Los manifestantes lo miraron, sorprendidos. El estudiante no esperó a
que le preguntasen a qué se refería y continuó:
- ¿Creyeron que el Palacio atendería a sus plegarias? ¿Se han sentado a
meditar porqué tienen que pedirle agua, en primera instancia?
Los Palacios son, en este país y en cualquier lugar del mundo, un circo
que funciona a base de ruido. Una vez que se establecen como el único engranaje
con el derecho y la capacidad de cambiar algo en la sociedad, es necesario
hacer ruido para mover sus piñones. Muchas veces “ruido” significa verter
sangre en las calles, como los monjes que se inmolan en Burma, o los que mueren
tras una huelga de hambre en Cuba. Otras veces es necesario unir las voces de
varios miles de hombres y hacer suficiente “ruido”.
No les sorprenda entonces que los Palacios regalen caramelos y shows de
magia, son consientes de su vulnerabilidad al “ruido” y les conviene un pueblo entretenido.

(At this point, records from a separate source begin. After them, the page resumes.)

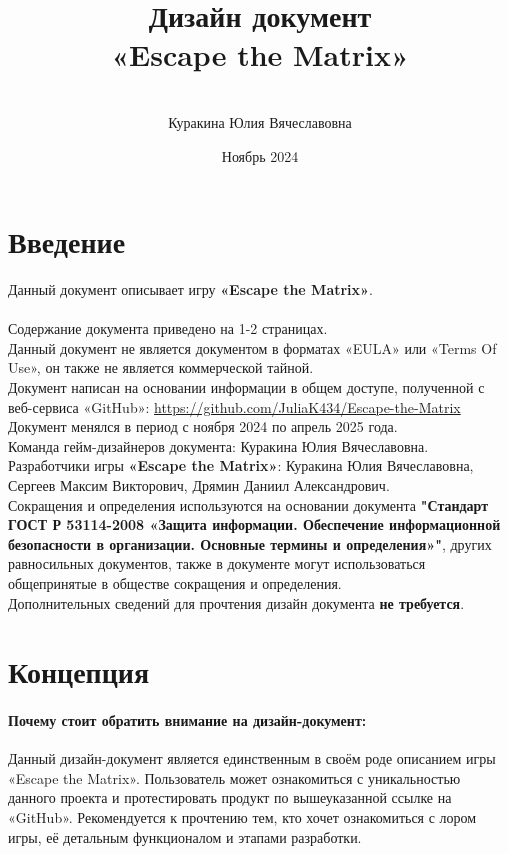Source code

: \documentclass{article}
\title{Дизайн документ\\  «Escape the Matrix»}
\author{\\Куракина Юлия Вячеславовна}
\date{Ноябрь 2024}
\begin{document}
\maketitle

\tableofcontents 

\newpage
\section{Введение}

Данный документ описывает игру \textbf{«Escape the Matrix»}.\\ \\Содержание документа приведено на 1-2 страницах. \\Данный документ не является документом в форматах «EULA» или «Terms Of Use», он также не является коммерческой тайной. \\Документ написан на основании информации в общем доступе, полученной с веб-сервиса «GitHub»: \url{https://github.com/JuliaK434/Escape-the-Matrix} \\Документ менялся в период с ноября 2024 по апрель 2025 года.
\\Команда гейм-дизайнеров документа: Куракина Юлия Вячеславовна.\\Разработчики игры \textbf{«Escape the Matrix»}: Куракина Юлия Вячеславовна, Сергеев Максим Викторович, Дрямин Даниил Александрович. \\Сокращения и определения используются на основании документа \textbf{"Стандарт ГОСТ Р 53114-2008 «Защита информации. Обеспечение информационной безопасности в организации. Основные термины и определения»"}, других равносильных документов, также в документе могут использоваться общепринятые в обществе сокращения и определения. \\Дополнительных сведений для прочтения дизайн документа \textbf{не требуется}.

\newpage

\section{Концепция}

\paragraph{\textbf{Почему стоит обратить внимание на дизайн-документ:}}
Данный дизайн-документ является единственным в своём роде описанием игры «Escape the Matrix». Пользователь может ознакомиться с уникальностью данного проекта и протестировать продукт по вышеуказанной ссылке на «GitHub». Рекомендуется к прочтению тем, кто хочет ознакомиться с лором игры, её детальным функционалом и этапами разработки.
\end{document}
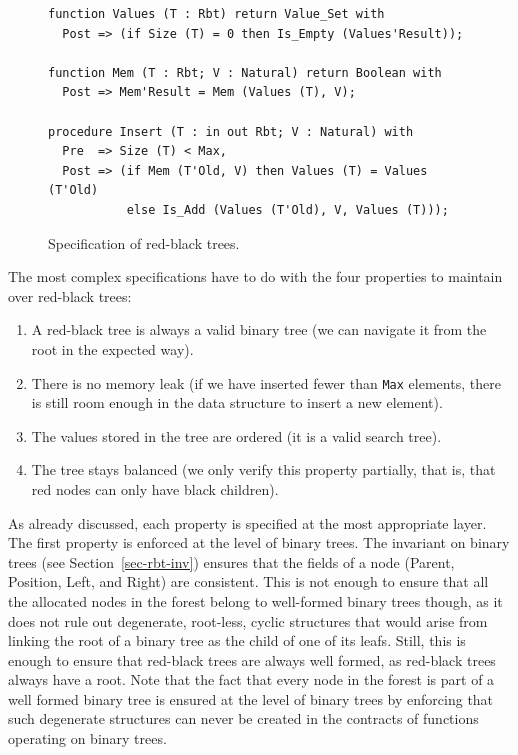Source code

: \documentclass{llncs}
\begin{document}
\begin{figure}[ht]
\vspace{-0.5cm}
\begin{small}
\begin{lstlisting}
function Values (T : Rbt) return Value_Set with
  Post => (if Size (T) = 0 then Is_Empty (Values'Result));

function Mem (T : Rbt; V : Natural) return Boolean with
  Post => Mem'Result = Mem (Values (T), V);

procedure Insert (T : in out Rbt; V : Natural) with
  Pre  => Size (T) < Max,
  Post => (if Mem (T'Old, V) then Values (T) = Values (T'Old)
           else Is_Add (Values (T'Old), V, Values (T)));
\end{lstlisting}
\end{small}
\caption{\label{fig-rbt-spec} Specification of red-black trees.}
\vspace{-0.5cm}
\end{figure}

The most complex specifications have to do with the four properties to maintain
over red-black trees:
\begin{enumerate}
 \item A red-black tree is always a valid binary tree (we can navigate it from
   the root in the expected way).
 \item There is no memory leak (if we have inserted fewer than \texttt{Max}
   elements, there is still room enough in the data structure to insert a new
   element).
 \item The values stored in the tree are ordered (it is a valid search tree).
 \item The tree stays balanced (we only verify this property partially, that is, that red
   nodes can only have black children).
\end{enumerate}

As already discussed, each property is specified at the most appropriate layer.
The first property is enforced at the level of binary trees. The invariant on
binary trees (see Section~\ref{sec-rbt-inv}) ensures that the fields of a node
(Parent, Position, Left, and Right) are consistent. This is not enough to
ensure that all the allocated nodes in the forest belong to well-formed binary
trees though, as it does not rule out degenerate, root-less, cyclic structures
that would arise from linking the root of a binary tree as the child of one of
its leafs. Still, this is enough to ensure that red-black trees are always well
formed, as red-black trees always have a root. Note that the fact that every
node in the forest is part of a well formed binary tree is ensured at the level
of binary trees by enforcing that such degenerate structures can never be
created in the contracts of functions operating on binary trees.
\end{document}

La oferta varía según el público, claro está, en otros países puede que se
utilice menos juegos pirotécnicos y más “Lets kill Osama”, pero en el fondo es
siempre un circo. A nosotros nos ha tocado vivir el circo latinoamericano: un
poco de tropicalismo, una buena dosis de anti-imperialismo, algo de indigenismo
y una pizca de ecologismo. El resultado es lo que se puede ver al otro lado de
la plaza.
- Por ahora, si quieren mover los piñones del Palacio y recibir el agua
que se les ha quitado, necesitan hacer ruido. Sin embargo, ya que no son miles
sus gargantas, deben derramar algo de sangre.
-Si lo hacen, les recomiendo que sea frente a las cámaras.
El estudiante se incorporó y se despidió alzando la mano. Imaginándose qué cuál hubiera sido la reacción de los manifestantes si efectivamente les hubiera dicho todo aquello, que ahora se desvanecía en la memoria de un delirio de furia, de esos que invaden la mente y luego se pierden dejando en su lugar una sonrisa. Se acomodó la boina y se puso su
abrigo, pues había comenzado a llover.